**What is being asked:**
Nothing before the line containing "- **Check** the" should appear; please restate that line and every later line word for word through the end of the listing.
(Beginning of The input)
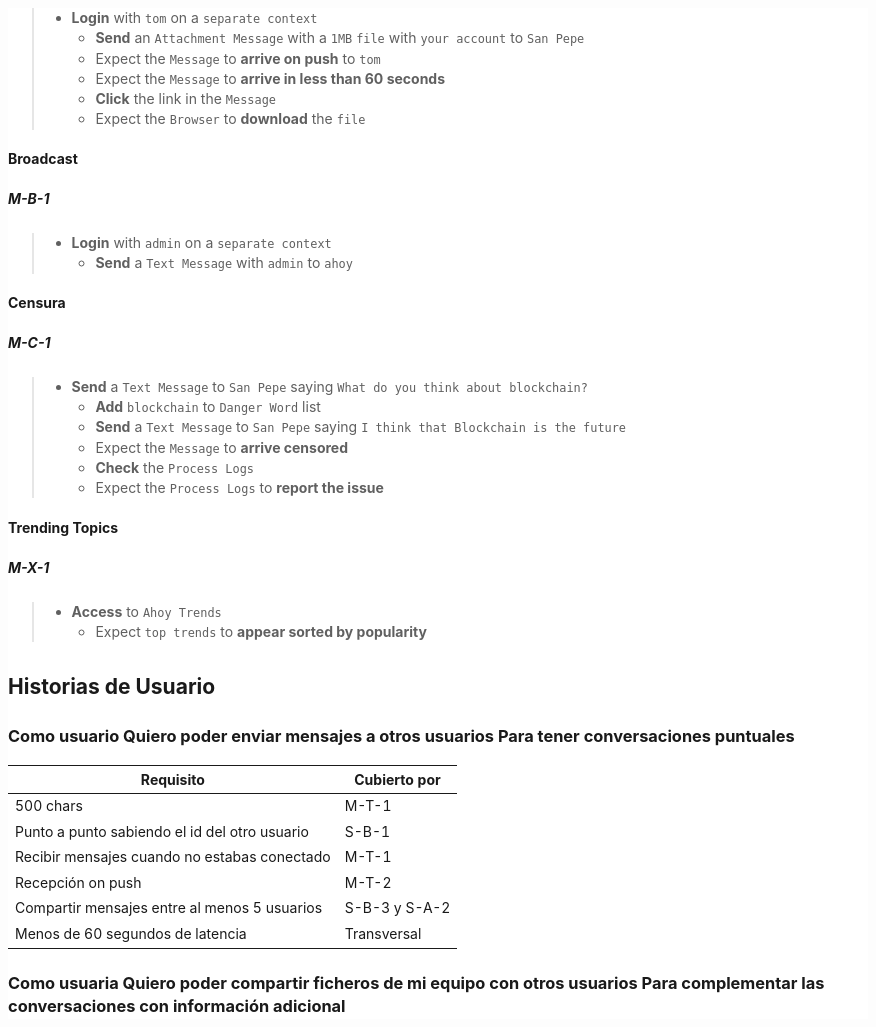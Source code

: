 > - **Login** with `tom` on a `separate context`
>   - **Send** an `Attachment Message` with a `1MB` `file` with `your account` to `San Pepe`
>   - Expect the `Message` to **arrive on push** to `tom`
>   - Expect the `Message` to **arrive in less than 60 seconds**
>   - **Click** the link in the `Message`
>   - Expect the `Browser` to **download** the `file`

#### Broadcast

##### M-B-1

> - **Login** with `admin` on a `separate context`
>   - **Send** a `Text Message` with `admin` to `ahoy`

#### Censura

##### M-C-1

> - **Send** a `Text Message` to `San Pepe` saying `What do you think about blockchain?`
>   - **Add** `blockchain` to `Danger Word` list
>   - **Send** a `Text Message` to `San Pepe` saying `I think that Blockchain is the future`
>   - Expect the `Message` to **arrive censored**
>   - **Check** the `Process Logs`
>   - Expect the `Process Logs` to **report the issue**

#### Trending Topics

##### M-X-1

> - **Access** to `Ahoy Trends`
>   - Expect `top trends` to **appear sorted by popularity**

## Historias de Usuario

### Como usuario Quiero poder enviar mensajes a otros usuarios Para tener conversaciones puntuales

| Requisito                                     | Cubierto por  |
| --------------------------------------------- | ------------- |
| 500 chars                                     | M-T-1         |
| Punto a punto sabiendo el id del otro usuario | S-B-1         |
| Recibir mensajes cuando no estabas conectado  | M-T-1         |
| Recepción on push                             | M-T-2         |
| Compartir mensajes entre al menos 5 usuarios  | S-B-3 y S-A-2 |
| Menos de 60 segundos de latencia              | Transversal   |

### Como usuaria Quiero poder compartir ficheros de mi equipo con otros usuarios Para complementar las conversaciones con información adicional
(End of The input)
**Answer space:**
>   - **Check** the `Process Logs`
>   - Expect the `Process Logs` to **report the issue**

#### Trending Topics

##### M-X-1

> - **Access** to `Ahoy Trends`
>   - Expect `top trends` to **appear sorted by popularity**

## Historias de Usuario

### Como usuario Quiero poder enviar mensajes a otros usuarios Para tener conversaciones puntuales

| Requisito                                     | Cubierto por  |
| --------------------------------------------- | ------------- |
| 500 chars                                     | M-T-1         |
| Punto a punto sabiendo el id del otro usuario | S-B-1         |
| Recibir mensajes cuando no estabas conectado  | M-T-1         |
| Recepción on push                             | M-T-2         |
| Compartir mensajes entre al menos 5 usuarios  | S-B-3 y S-A-2 |
| Menos de 60 segundos de latencia              | Transversal   |

### Como usuaria Quiero poder compartir ficheros de mi equipo con otros usuarios Para complementar las conversaciones con información adicional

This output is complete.